İslamofobinin İslam karşıtlığına ve İslam düşmanlığına dönüştüğünün altını çizen Prof. Erbaş, “Camilerde ve hayatın her alanında Müslümanları hedef alan ırkçı saldırılar ve ayrımcı uygulamalar giderek artmaktadır. Son 2 yılda Avrupa’da sadece camilerimize yönelik 669 saldırı tespit ettik.” dedi.

DEAŞ, FETÖ, Boko Haram, eş-Şebab, el-Kaide ve benzeri terör örgütleri İslamofobi endüstrisine malzeme üretmektedir

Diyanet İşleri Başkanı Prof. Dr.

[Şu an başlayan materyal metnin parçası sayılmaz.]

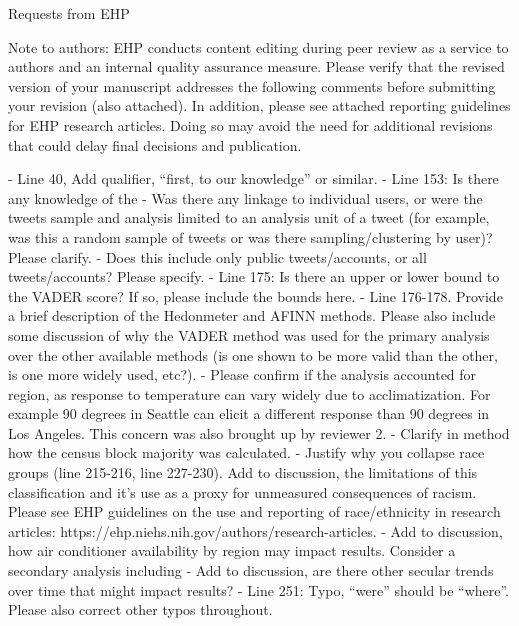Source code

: 

Requests from EHP

Note to authors: EHP conducts content editing during peer review as a service to authors and an internal quality assurance measure. Please verify that the revised version of your manuscript addresses the following comments before submitting your revision (also attached). In addition, please see attached reporting guidelines for EHP research articles. Doing so may avoid the need for additional revisions that could delay final decisions and publication.

- Line 40, Add qualifier, “first, to our knowledge” or similar.
- Line 153: Is there any knowledge of the %
- Was there any linkage to individual users, or were the tweets sample and analysis limited to an analysis unit of a tweet (for example, was this a random sample of tweets or was there sampling/clustering by user)? Please clarify.
- Does this include only public tweets/accounts, or all tweets/accounts? Please specify.
- Line 175: Is there an upper or lower bound to the VADER score? If so, please include the bounds here.
- Line 176-178. Provide a brief description of the Hedonmeter and AFINN methods. Please also include some discussion of why the VADER method was used for the primary analysis over the other available methods (is one shown to be more valid than the other, is one more widely used, etc?).
- Please confirm if the analysis accounted for region, as response to temperature can vary widely due to acclimatization. For example 90 degrees in Seattle can elicit a different response than 90 degrees in Los Angeles. This concern was also brought up by reviewer 2.
- Clarify in method how the census block majority was calculated.
- Justify why you collapse race groups (line 215-216, line 227-230). Add to discussion, the limitations of this classification and it’s use as a proxy for unmeasured consequences of racism. Please see EHP guidelines on the use and reporting of race/ethnicity in research articles: https://ehp.niehs.nih.gov/authors/research-articles.
- Add to discussion, how air conditioner availability by region may impact results. Consider a secondary analysis including %
- Add to discussion, are there other secular trends over time that might impact results?
- Line 251: Typo, “were” should be “where”. Please also correct other typos throughout.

Ali Erbaş, DEAŞ, FETÖ, Boko Haram, eş-Şebab, el-Kaide ve benzeri terör örgütleri İslamofobi endüstrisine malzeme ürettiğini vurgulayarak konuşmasını şöyle sürdürdü: 

“Açıkça ifade etmeliyim ki, güven ve huzur ortamını bozan, terör ve anarşiye davet eden hiçbir söylem ve davranışın, merhamet ve adalet dini olan İslam’dan referans bulması mümkün değildir. Kaldı ki bu tür oluşumlar, en büyük zararı, İslam’a ve Müslümanlara vermektedir. 

Kuşkusuz bu yapılar, dinî hassasiyetlerden değil; sosyal, siyasal, ekonomik ve psikolojik yıkımların ortaya çıkardığı şartlardan doğmuş ve din istismarıyla beslenmiştir. Nitekim şiddete dayalı örgütlerin, diğer dinleri referans alan veya seküler saiklerle ortaya çıkan pek çok örneği de vardır.”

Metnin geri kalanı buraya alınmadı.